Rosenberg, PS, Zeilder, C, Bolyard, AA. “Stable long-term risk of leukemia in patients with severe congenital neutropenia maintained on G-CSF”. Brit J Haem. vol. 150. 2010. pp. 196-199. [Patients with severe congenital neutropenia have a 10 to 30% risk of evolving to acute myelogenous leukemia in their lifetime. Patients with or without ELANE mutations are at approximately equal risk.]

Choi, SW, Boxer, LA, Pulsipher, MA. “Stem cell transplantation in patients with severe congenital neutropenia with evidence of leukemic transformation”. Bone Mar Trans. vol. 35. 2005. pp. 473-477. [This report documents the outcome for six patients with severe congenital neutropenia who underwent hematopoietic stem cell transplantation for myelodysplasia or acute myelogenous leukemia. Two patients survived who did not receive induction chemotherapy prior to transplantation, whereas four patients pre-treated with induction chemotherapy died.]

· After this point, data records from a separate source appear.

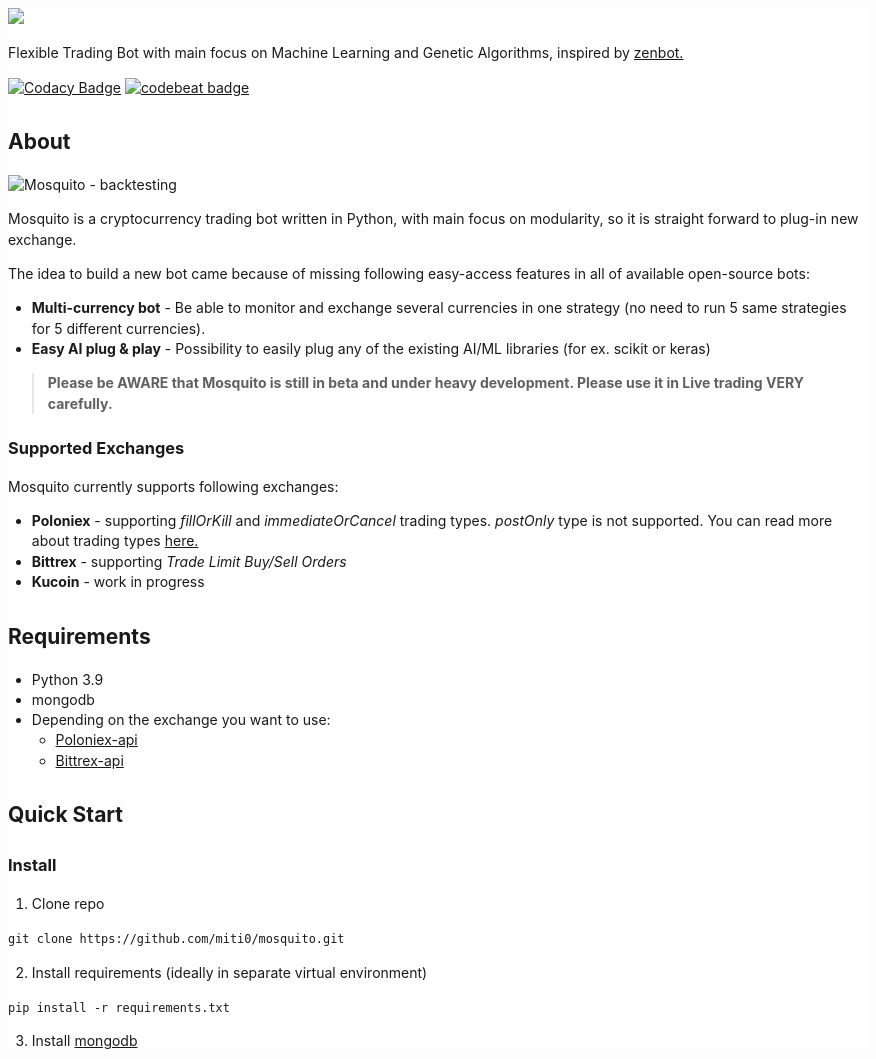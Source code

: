 <img src="https://user-images.githubusercontent.com/1301154/28501904-86816828-6fe6-11e7-81a0-73c7d6afe5d5.png" width="480">

Flexible Trading Bot with main focus on Machine Learning and Genetic Algorithms, inspired by [zenbot.](https://github.com/carlos8f/zenbot)

[![Codacy Badge](https://app.codacy.com/project/badge/Grade/294dac01b9d74557a874797ab5856b72)](https://www.codacy.com/gh/miro-ka/mosquito/dashboard?utm_source=github.com&amp;utm_medium=referral&amp;utm_content=miro-ka/mosquito&amp;utm_campaign=Badge_Grade)
[![codebeat badge](https://codebeat.co/badges/46a04bf1-ce92-41ad-84ba-6627e08f54d5)](https://codebeat.co/projects/github-com-miti0-mosquito-master)

## About

![Mosquito - backtesting](images/console_sample.png)

Mosquito is a cryptocurrency trading bot written in Python, with main focus on modularity,
so it is straight forward to plug-in new exchange.

The idea to build a new bot came because of missing following easy-access features in all of available open-source bots:
 * **Multi-currency bot** - Be able to monitor and exchange several currencies in one strategy (no need to run 5 same strategies for 5 different currencies).
 * **Easy AI plug & play** - Possibility to easily plug any of the existing AI/ML libraries (for ex. scikit or keras)

> **Please be AWARE that Mosquito is still in beta and under heavy development. Please use it in Live trading VERY carefully.**


### Supported Exchanges
Mosquito currently supports following exchanges:
 * **Poloniex** - supporting *fillOrKill* and *immediateOrCancel* trading types. *postOnly* type is not supported. You can
 read more about trading types [here.](https://github.com/s4w3d0ff/python-poloniex/blob/master/poloniex/__init__.py)
 * **Bittrex** - supporting *Trade Limit Buy/Sell Orders*
 * **Kucoin** - work in progress



## Requirements
 * Python 3.9
 * mongodb
 * Depending on the exchange you want to use:
   * [Poloniex-api](https://github.com/s4w3d0ff/python-poloniex)
   * [Bittrex-api](https://github.com/miti0/python-bittrex)



## Quick Start



### Install
 1. Clone repo
 ```
 git clone https://github.com/miti0/mosquito.git
 ```
 2. Install requirements (ideally in separate virtual environment)
 ```
 pip install -r requirements.txt
 ```
 3. Install [mongodb](https://www.mongodb.com/try/download/community)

Bouma, G, Ancliff, PJ, Thrasher, AJ, Burns, SO. “Recent advances in the understanding of genetic defects of neutrophil number and function”. Brit J Haem. vol. 151. 2010. pp. 312-32. [This review describes the pathophysiology of various forms of severe congenital neutropenia and neutrophil dysfunction based on an understanding of the genetic defects affecting neutrophil number and function.]